━━━ Material provided ━━━

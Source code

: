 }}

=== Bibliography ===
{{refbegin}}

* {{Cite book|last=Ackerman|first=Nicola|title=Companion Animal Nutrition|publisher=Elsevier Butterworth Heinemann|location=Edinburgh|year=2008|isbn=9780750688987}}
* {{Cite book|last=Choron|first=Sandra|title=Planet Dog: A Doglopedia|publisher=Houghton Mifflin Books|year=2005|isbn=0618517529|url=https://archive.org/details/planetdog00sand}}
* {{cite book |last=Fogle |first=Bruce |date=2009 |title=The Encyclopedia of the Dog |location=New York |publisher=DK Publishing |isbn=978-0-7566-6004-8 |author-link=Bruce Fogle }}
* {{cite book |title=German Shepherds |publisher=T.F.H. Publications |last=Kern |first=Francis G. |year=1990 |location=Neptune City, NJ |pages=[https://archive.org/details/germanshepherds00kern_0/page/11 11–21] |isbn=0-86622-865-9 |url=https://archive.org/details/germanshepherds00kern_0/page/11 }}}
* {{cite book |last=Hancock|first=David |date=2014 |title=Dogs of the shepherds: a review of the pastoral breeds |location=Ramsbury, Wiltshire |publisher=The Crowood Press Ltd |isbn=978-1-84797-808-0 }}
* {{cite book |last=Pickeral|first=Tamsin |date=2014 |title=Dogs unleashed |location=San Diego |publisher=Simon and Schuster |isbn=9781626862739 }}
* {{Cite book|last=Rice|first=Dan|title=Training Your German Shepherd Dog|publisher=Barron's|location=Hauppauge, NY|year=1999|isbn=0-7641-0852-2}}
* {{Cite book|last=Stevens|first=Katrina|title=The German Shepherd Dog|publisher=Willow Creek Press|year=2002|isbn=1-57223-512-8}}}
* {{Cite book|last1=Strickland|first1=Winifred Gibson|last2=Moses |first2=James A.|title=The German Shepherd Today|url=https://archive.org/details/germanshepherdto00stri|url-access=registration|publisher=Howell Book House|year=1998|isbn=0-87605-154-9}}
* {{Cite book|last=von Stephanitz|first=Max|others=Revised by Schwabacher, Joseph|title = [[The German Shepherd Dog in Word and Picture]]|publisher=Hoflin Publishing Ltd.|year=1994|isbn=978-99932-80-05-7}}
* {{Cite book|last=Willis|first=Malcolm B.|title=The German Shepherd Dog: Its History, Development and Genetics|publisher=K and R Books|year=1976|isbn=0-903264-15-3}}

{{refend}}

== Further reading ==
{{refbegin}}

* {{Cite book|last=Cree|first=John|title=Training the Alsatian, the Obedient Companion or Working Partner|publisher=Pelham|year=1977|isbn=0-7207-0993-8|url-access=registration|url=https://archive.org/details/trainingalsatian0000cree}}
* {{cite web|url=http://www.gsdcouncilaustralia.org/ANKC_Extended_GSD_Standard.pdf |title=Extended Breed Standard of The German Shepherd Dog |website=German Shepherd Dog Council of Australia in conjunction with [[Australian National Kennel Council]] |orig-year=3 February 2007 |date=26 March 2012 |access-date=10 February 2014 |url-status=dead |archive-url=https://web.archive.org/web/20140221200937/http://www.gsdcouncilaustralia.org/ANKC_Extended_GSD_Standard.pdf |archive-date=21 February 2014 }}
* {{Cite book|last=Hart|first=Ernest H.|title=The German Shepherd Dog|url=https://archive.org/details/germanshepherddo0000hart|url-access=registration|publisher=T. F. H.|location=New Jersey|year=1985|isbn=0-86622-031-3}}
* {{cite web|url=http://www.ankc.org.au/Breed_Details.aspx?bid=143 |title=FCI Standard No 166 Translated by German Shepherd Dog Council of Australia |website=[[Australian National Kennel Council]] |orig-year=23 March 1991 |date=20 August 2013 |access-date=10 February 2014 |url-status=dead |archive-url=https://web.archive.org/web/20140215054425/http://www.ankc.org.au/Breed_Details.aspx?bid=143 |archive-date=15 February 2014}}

━━━

→ **Your assignment**:
Each entry above is to be transcribed without alteration.

→ **Reply to the task**:
Source code

: }}

=== Bibliography ===
{{refbegin}}

* {{Cite book|last=Ackerman|first=Nicola|title=Companion Animal Nutrition|publisher=Elsevier Butterworth Heinemann|location=Edinburgh|year=2008|isbn=9780750688987}}
* {{Cite book|last=Choron|first=Sandra|title=Planet Dog: A Doglopedia|publisher=Houghton Mifflin Books|year=2005|isbn=0618517529|url=https://archive.org/details/planetdog00sand}}
* {{cite book |last=Fogle |first=Bruce |date=2009 |title=The Encyclopedia of the Dog |location=New York |publisher=DK Publishing |isbn=978-0-7566-6004-8 |author-link=Bruce Fogle }}
* {{cite book |title=German Shepherds |publisher=T.F.H. Publications |last=Kern |first=Francis G. |year=1990 |location=Neptune City, NJ |pages=[https://archive.org/details/germanshepherds00kern_0/page/11 11–21] |isbn=0-86622-865-9 |url=https://archive.org/details/germanshepherds00kern_0/page/11 }}}
* {{cite book |last=Hancock|first=David |date=2014 |title=Dogs of the shepherds: a review of the pastoral breeds |location=Ramsbury, Wiltshire |publisher=The Crowood Press Ltd |isbn=978-1-84797-808-0 }}
* {{cite book |last=Pickeral|first=Tamsin |date=2014 |title=Dogs unleashed |location=San Diego |publisher=Simon and Schuster |isbn=9781626862739 }}
* {{Cite book|last=Rice|first=Dan|title=Training Your German Shepherd Dog|publisher=Barron's|location=Hauppauge, NY|year=1999|isbn=0-7641-0852-2}}
* {{Cite book|last=Stevens|first=Katrina|title=The German Shepherd Dog|publisher=Willow Creek Press|year=2002|isbn=1-57223-512-8}}}
* {{Cite book|last1=Strickland|first1=Winifred Gibson|last2=Moses |first2=James A.|title=The German Shepherd Today|url=https://archive.org/details/germanshepherdto00stri|url-access=registration|publisher=Howell Book House|year=1998|isbn=0-87605-154-9}}
* {{Cite book|last=von Stephanitz|first=Max|others=Revised by Schwabacher, Joseph|title = [[The German Shepherd Dog in Word and Picture]]|publisher=Hoflin Publishing Ltd.|year=1994|isbn=978-99932-80-05-7}}
* {{Cite book|last=Willis|first=Malcolm B.|title=The German Shepherd Dog: Its History, Development and Genetics|publisher=K and R Books|year=1976|isbn=0-903264-15-3}}

{{refend}}

== Further reading ==
{{refbegin}}

* {{Cite book|last=Cree|first=John|title=Training the Alsatian, the Obedient Companion or Working Partner|publisher=Pelham|year=1977|isbn=0-7207-0993-8|url-access=registration|url=https://archive.org/details/trainingalsatian0000cree}}
* {{cite web|url=http://www.gsdcouncilaustralia.org/ANKC_Extended_GSD_Standard.pdf |title=Extended Breed Standard of The German Shepherd Dog |website=German Shepherd Dog Council of Australia in conjunction with [[Australian National Kennel Council]] |orig-year=3 February 2007 |date=26 March 2012 |access-date=10 February 2014 |url-status=dead |archive-url=https://web.archive.org/web/20140221200937/http://www.gsdcouncilaustralia.org/ANKC_Extended_GSD_Standard.pdf |archive-date=21 February 2014 }}
* {{Cite book|last=Hart|first=Ernest H.|title=The German Shepherd Dog|url=https://archive.org/details/germanshepherddo0000hart|url-access=registration|publisher=T. F. H.|location=New Jersey|year=1985|isbn=0-86622-031-3}}
* {{cite web|url=http://www.ankc.org.au/Breed_Details.aspx?bid=143 |title=FCI Standard No 166 Translated by German Shepherd Dog Council of Australia |website=[[Australian National Kennel Council]] |orig-year=23 March 1991 |date=20 August 2013 |access-date=10 February 2014 |url-status=dead |archive-url=https://web.archive.org/web/20140215054425/http://www.ankc.org.au/Breed_Details.aspx?bid=143 |archive-date=15 February 2014}}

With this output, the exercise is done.